#### Exercise
An exact reproduction of the records is required, with all images left out.

Given data section start

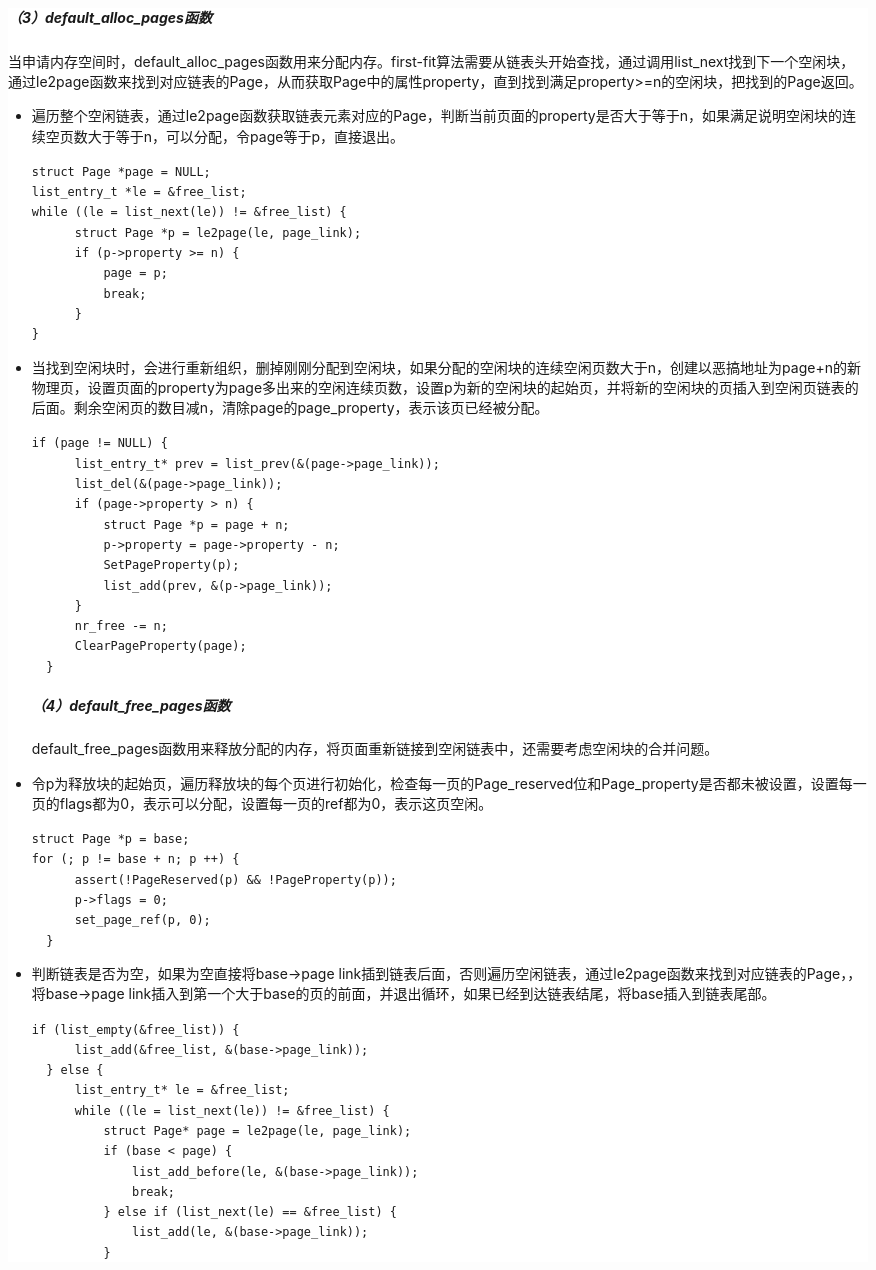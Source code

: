   ##### （3）default_alloc_pages函数
  
  当申请内存空间时，default_alloc_pages函数用来分配内存。first-fit算法需要从链表头开始查找，通过调用list_next找到下一个空闲块，通过le2page函数来找到对应链表的Page，从而获取Page中的属性property，直到找到满足property>=n的空闲块，把找到的Page返回。

+ 遍历整个空闲链表，通过le2page函数获取链表元素对应的Page，判断当前页面的property是否大于等于n，如果满足说明空闲块的连续空页数大于等于n，可以分配，令page等于p，直接退出。
  
  ```
  struct Page *page = NULL;
  list_entry_t *le = &free_list;
  while ((le = list_next(le)) != &free_list) {
        struct Page *p = le2page(le, page_link);
        if (p->property >= n) {
            page = p;
            break;
        }
  }
  ```

+ 当找到空闲块时，会进行重新组织，删掉刚刚分配到空闲块，如果分配的空闲块的连续空闲页数大于n，创建以恶搞地址为page+n的新物理页，设置页面的property为page多出来的空闲连续页数，设置p为新的空闲块的起始页，并将新的空闲块的页插入到空闲页链表的后面。剩余空闲页的数目减n，清除page的page_property，表示该页已经被分配。
  
  ```
  if (page != NULL) {
        list_entry_t* prev = list_prev(&(page->page_link));
        list_del(&(page->page_link));
        if (page->property > n) {
            struct Page *p = page + n;
            p->property = page->property - n;
            SetPageProperty(p);
            list_add(prev, &(p->page_link));
        }
        nr_free -= n;
        ClearPageProperty(page);
    }
  ```
  
  ##### （4）default_free_pages函数
  
  default_free_pages函数用来释放分配的内存，将页面重新链接到空闲链表中，还需要考虑空闲块的合并问题。

+ 令p为释放块的起始页，遍历释放块的每个页进行初始化，检查每一页的Page_reserved位和Page_property是否都未被设置，设置每一页的flags都为0，表示可以分配，设置每一页的ref都为0，表示这页空闲。
  
  ```
  struct Page *p = base;
  for (; p != base + n; p ++) {
        assert(!PageReserved(p) && !PageProperty(p));
        p->flags = 0;
        set_page_ref(p, 0);
    }
  ```

+ 判断链表是否为空，如果为空直接将base->page link插到链表后面，否则遍历空闲链表，通过le2page函数来找到对应链表的Page，，将base->page link插入到第一个大于base的页的前面，并退出循环，如果已经到达链表结尾，将base插入到链表尾部。
  
  ```
  if (list_empty(&free_list)) {
        list_add(&free_list, &(base->page_link));
    } else {
        list_entry_t* le = &free_list;
        while ((le = list_next(le)) != &free_list) {
            struct Page* page = le2page(le, page_link);
            if (base < page) {
                list_add_before(le, &(base->page_link));
                break;
            } else if (list_next(le) == &free_list) {
                list_add(le, &(base->page_link));
            }
  ```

Given data section end

#### Your solution
Source code

:   ##### （3）default_alloc_pages函数
  
  当申请内存空间时，default_alloc_pages函数用来分配内存。first-fit算法需要从链表头开始查找，通过调用list_next找到下一个空闲块，通过le2page函数来找到对应链表的Page，从而获取Page中的属性property，直到找到满足property>=n的空闲块，把找到的Page返回。

+ 遍历整个空闲链表，通过le2page函数获取链表元素对应的Page，判断当前页面的property是否大于等于n，如果满足说明空闲块的连续空页数大于等于n，可以分配，令page等于p，直接退出。
  
  ```
  struct Page *page = NULL;
  list_entry_t *le = &free_list;
  while ((le = list_next(le)) != &free_list) {
        struct Page *p = le2page(le, page_link);
        if (p->property >= n) {
            page = p;
            break;
        }
  }
  ```

+ 当找到空闲块时，会进行重新组织，删掉刚刚分配到空闲块，如果分配的空闲块的连续空闲页数大于n，创建以恶搞地址为page+n的新物理页，设置页面的property为page多出来的空闲连续页数，设置p为新的空闲块的起始页，并将新的空闲块的页插入到空闲页链表的后面。剩余空闲页的数目减n，清除page的page_property，表示该页已经被分配。
  
  ```
  if (page != NULL) {
        list_entry_t* prev = list_prev(&(page->page_link));
        list_del(&(page->page_link));
        if (page->property > n) {
            struct Page *p = page + n;
            p->property = page->property - n;
            SetPageProperty(p);
            list_add(prev, &(p->page_link));
        }
        nr_free -= n;
        ClearPageProperty(page);
    }
  ```
  
  ##### （4）default_free_pages函数
  
  default_free_pages函数用来释放分配的内存，将页面重新链接到空闲链表中，还需要考虑空闲块的合并问题。

+ 令p为释放块的起始页，遍历释放块的每个页进行初始化，检查每一页的Page_reserved位和Page_property是否都未被设置，设置每一页的flags都为0，表示可以分配，设置每一页的ref都为0，表示这页空闲。
  
  ```
  struct Page *p = base;
  for (; p != base + n; p ++) {
        assert(!PageReserved(p) && !PageProperty(p));
        p->flags = 0;
        set_page_ref(p, 0);
    }
  ```

+ 判断链表是否为空，如果为空直接将base->page link插到链表后面，否则遍历空闲链表，通过le2page函数来找到对应链表的Page，，将base->page link插入到第一个大于base的页的前面，并退出循环，如果已经到达链表结尾，将base插入到链表尾部。
  
  ```
  if (list_empty(&free_list)) {
        list_add(&free_list, &(base->page_link));
    } else {
        list_entry_t* le = &free_list;
        while ((le = list_next(le)) != &free_list) {
            struct Page* page = le2page(le, page_link);
            if (base < page) {
                list_add_before(le, &(base->page_link));
                break;
            } else if (list_next(le) == &free_list) {
                list_add(le, &(base->page_link));
            }
  ```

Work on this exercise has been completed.